Surfacing inside another chamber, the divers peeled off their wetsuits and changed into warm clothing. The next step was climbing "the pit," a series of underground cliff faces that the cavers scaled in dizzying climbs up a succession of ladders they had carried in earlier.
Finally, to reach the gallery of bones, they passed through "the gate," an opening that Milota had first spotted when he felt warmer air emerging. He and his explorer friends widened it just enough for the thinnest of them to squeeze through. Each day, the cavers had to plunge head-and-arms first at a slight uphill angle, then wriggle and rest, wriggle and rest, to cover the final, winding 10 feet.
Inside the final gallery, there was room for only three workers at a time because the rest of the floor was covered with thousands of fragile fossils. Most belonged to a cave bear species that became extinct 10,000 years ago -- animals almost twice as big as today's bears.
The original entrance caved in long ago, sealing off the galleries from the outside. After two labs independently yielded radiocarbon dates of about 35,000 years for the jaw, or mandible, that Milota had found, more scientists took interest. In a 2003 expedition, they found a full face and an ear region of a skull from two more individuals, with puzzling traits that suggested a mix of Neanderthal and human features, something scientists had thought impossible.
Anthropologist Erik Trinkaus of Washington University in St. Louis and Joao Zilhao of Cidade University in Lisbon joined this summer's excavation to look for more specimens and to try to find out how the human remains got into the cave. Because they turned up no sign of torches, charcoal or tools, they concluded that the human remains had washed in through fissures.
The biggest payoff of the summer was the discovery of more fragments of the three individuals found earlier, which added to the evidence of hybrid traits.
Trinkaus said the Oase fossils show features of modern humans: projecting chin, no brow ridge, a high and rounded brain case. But they also have clear archaic features that place them outside the range of variation for modern humans: a huge face, a large crest of bone behind the ear and enormous teeth that get even larger toward the back.
Trinkaus made a CT scan of the face to measure the unerupted teeth. "To find wisdom teeth that big," he said, "you have to go back 500,000 years."
The team considered whether early humans might have interbred with other hominids with Neanderthal-like features, but "in this time period," said Trinkaus, "the only archaic humans those modern humans could have interbred with were Neanderthals." The mosaic of Neanderthal and modern traits remind Trinkaus and Zilhao of similar traits they found in a 25,000-year-old fossil of a child in Portugal.

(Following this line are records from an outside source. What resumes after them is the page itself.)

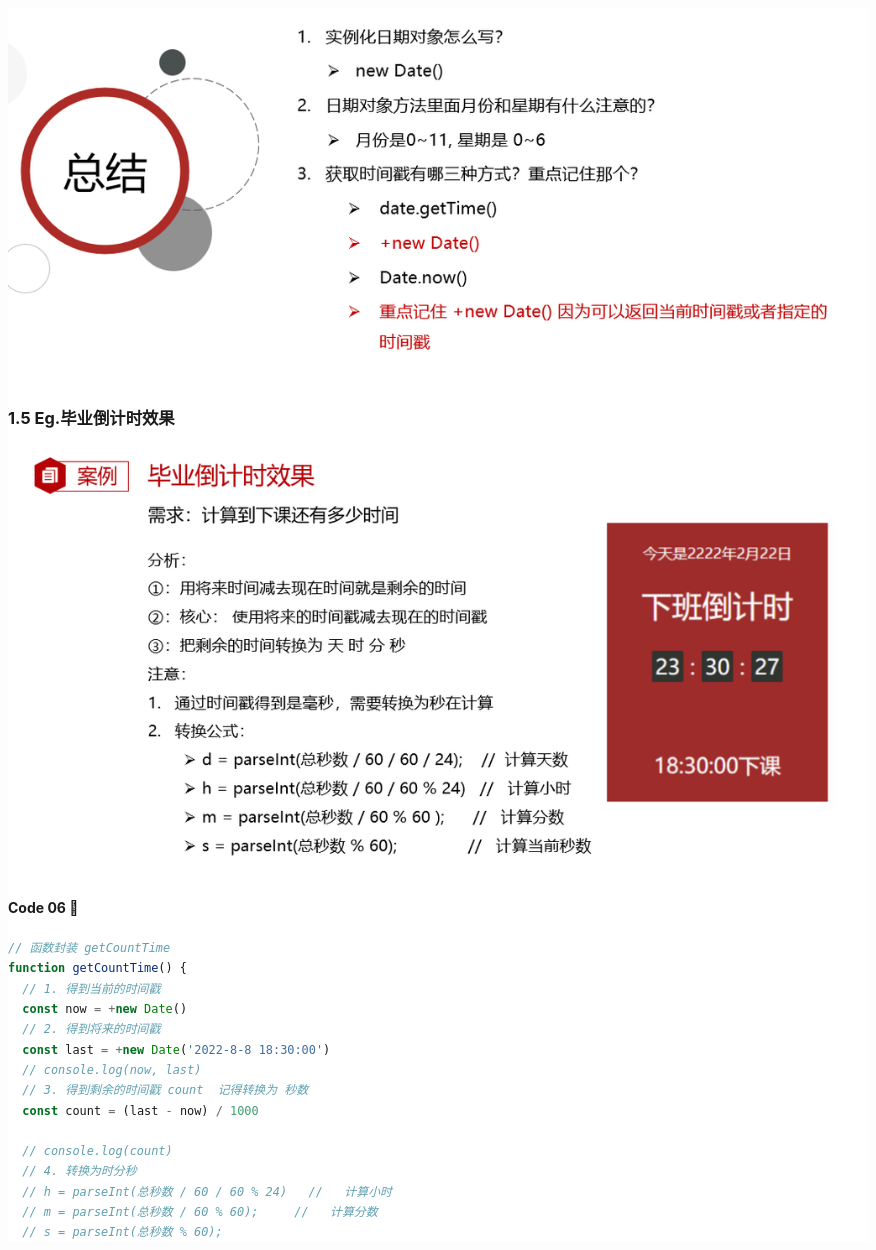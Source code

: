 ![image-20220724025815127](imgs/image-20220724025815127.png)

### 1.5 Eg.毕业倒计时效果

![image-20220724030054642](imgs/image-20220724030054642.png)

#### Code 06 🚩

```js
// 函数封装 getCountTime
function getCountTime() {
  // 1. 得到当前的时间戳
  const now = +new Date()
  // 2. 得到将来的时间戳
  const last = +new Date('2022-8-8 18:30:00')
  // console.log(now, last)
  // 3. 得到剩余的时间戳 count  记得转换为 秒数
  const count = (last - now) / 1000
  
  // console.log(count)
  // 4. 转换为时分秒
  // h = parseInt(总秒数 / 60 / 60 % 24)   //   计算小时
  // m = parseInt(总秒数 / 60 % 60);     //   计算分数
  // s = parseInt(总秒数 % 60);   
```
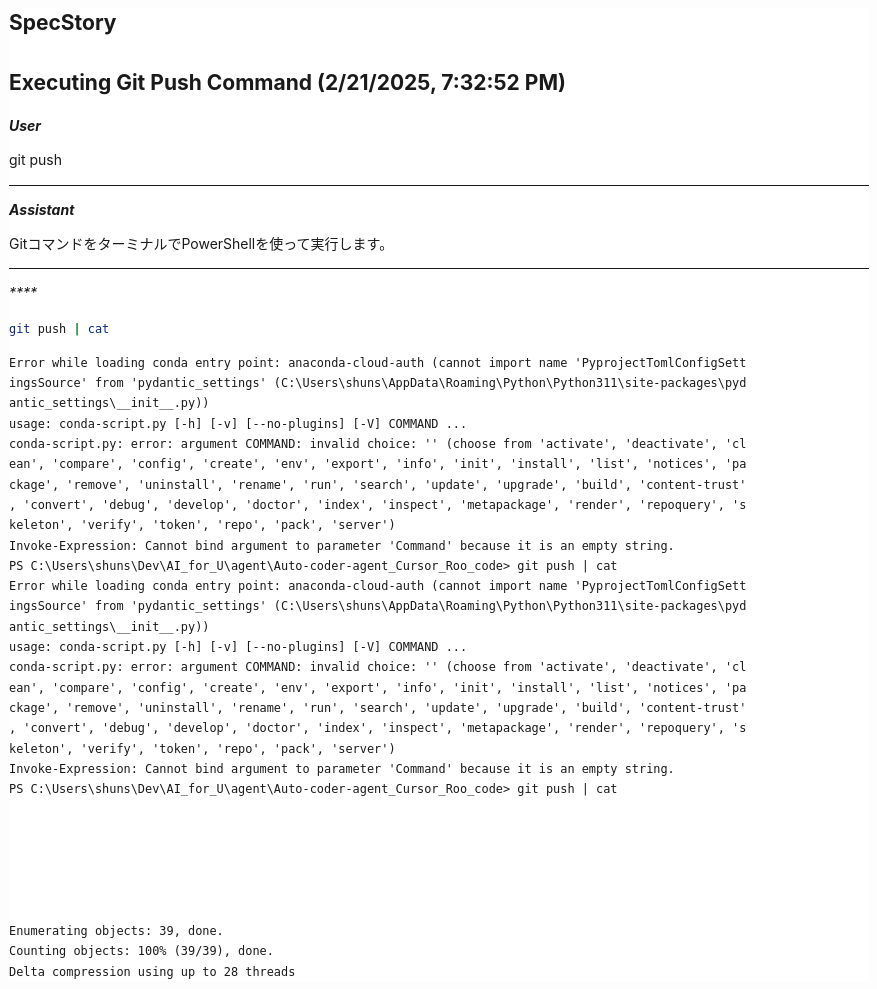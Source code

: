 ## SpecStory

## Executing Git Push Command (2/21/2025, 7:32:52 PM)

_**User**_

git push

---

_**Assistant**_

GitコマンドをターミナルでPowerShellを使って実行します。

---

_****_

```bash
git push | cat
```

```
Error while loading conda entry point: anaconda-cloud-auth (cannot import name 'PyprojectTomlConfigSett
ingsSource' from 'pydantic_settings' (C:\Users\shuns\AppData\Roaming\Python\Python311\site-packages\pyd
antic_settings\__init__.py))
usage: conda-script.py [-h] [-v] [--no-plugins] [-V] COMMAND ...
conda-script.py: error: argument COMMAND: invalid choice: '' (choose from 'activate', 'deactivate', 'cl
ean', 'compare', 'config', 'create', 'env', 'export', 'info', 'init', 'install', 'list', 'notices', 'pa
ckage', 'remove', 'uninstall', 'rename', 'run', 'search', 'update', 'upgrade', 'build', 'content-trust'
, 'convert', 'debug', 'develop', 'doctor', 'index', 'inspect', 'metapackage', 'render', 'repoquery', 's
keleton', 'verify', 'token', 'repo', 'pack', 'server')
Invoke-Expression: Cannot bind argument to parameter 'Command' because it is an empty string.
PS C:\Users\shuns\Dev\AI_for_U\agent\Auto-coder-agent_Cursor_Roo_code> git push | cat      
Error while loading conda entry point: anaconda-cloud-auth (cannot import name 'PyprojectTomlConfigSett
ingsSource' from 'pydantic_settings' (C:\Users\shuns\AppData\Roaming\Python\Python311\site-packages\pyd
antic_settings\__init__.py))
usage: conda-script.py [-h] [-v] [--no-plugins] [-V] COMMAND ...
conda-script.py: error: argument COMMAND: invalid choice: '' (choose from 'activate', 'deactivate', 'cl
ean', 'compare', 'config', 'create', 'env', 'export', 'info', 'init', 'install', 'list', 'notices', 'pa
ckage', 'remove', 'uninstall', 'rename', 'run', 'search', 'update', 'upgrade', 'build', 'content-trust'
, 'convert', 'debug', 'develop', 'doctor', 'index', 'inspect', 'metapackage', 'render', 'repoquery', 's
keleton', 'verify', 'token', 'repo', 'pack', 'server')  
Invoke-Expression: Cannot bind argument to parameter 'Command' because it is an empty string.
PS C:\Users\shuns\Dev\AI_for_U\agent\Auto-coder-agent_Cursor_Roo_code> git push | cat






Enumerating objects: 39, done.
Counting objects: 100% (39/39), done.
Delta compression using up to 28 threads
```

Researchers pondering why the Neanderthals died out have speculated that early humans might have killed them off, and Zilhao said the signs of interbreeding do not exclude that possibility. "We know that even when people fight, the winner might kill the males and keep the females from the other side," he said.
The signs of interbreeding challenge the standard wisdom that Neanderthals were a distinct, less intelligent species.
"If you look at the archaeological evidence," argued Trinkaus, "which includes things like burials, there is very little difference between what we find associated with Neanderthals and what we find associated with early modern humans -- from the same time period."
Richard Klein of Stanford University thinks this holds true only until about 50,000 years ago, when modern human behavior changed dramatically. "There could have been interbreeding," Klein conceded. "But all the genetic evidence we have suggests that, if it occurred, it was remarkably rare."
Six years ago, Zilhao and Francesco d'Errico of the University of Bordeaux published evidence that Neanderthals independently invented and used personal ornamentation. Zilhao said these finds have changed the view that Neanderthals were an inferior species.
Klein said the picture is changing, but not in that direction. The real question today, he said, is "whether modern humans fully replaced the Neanderthals or simply swamped them" genetically, with greater numbers. "And it may never be possible to say."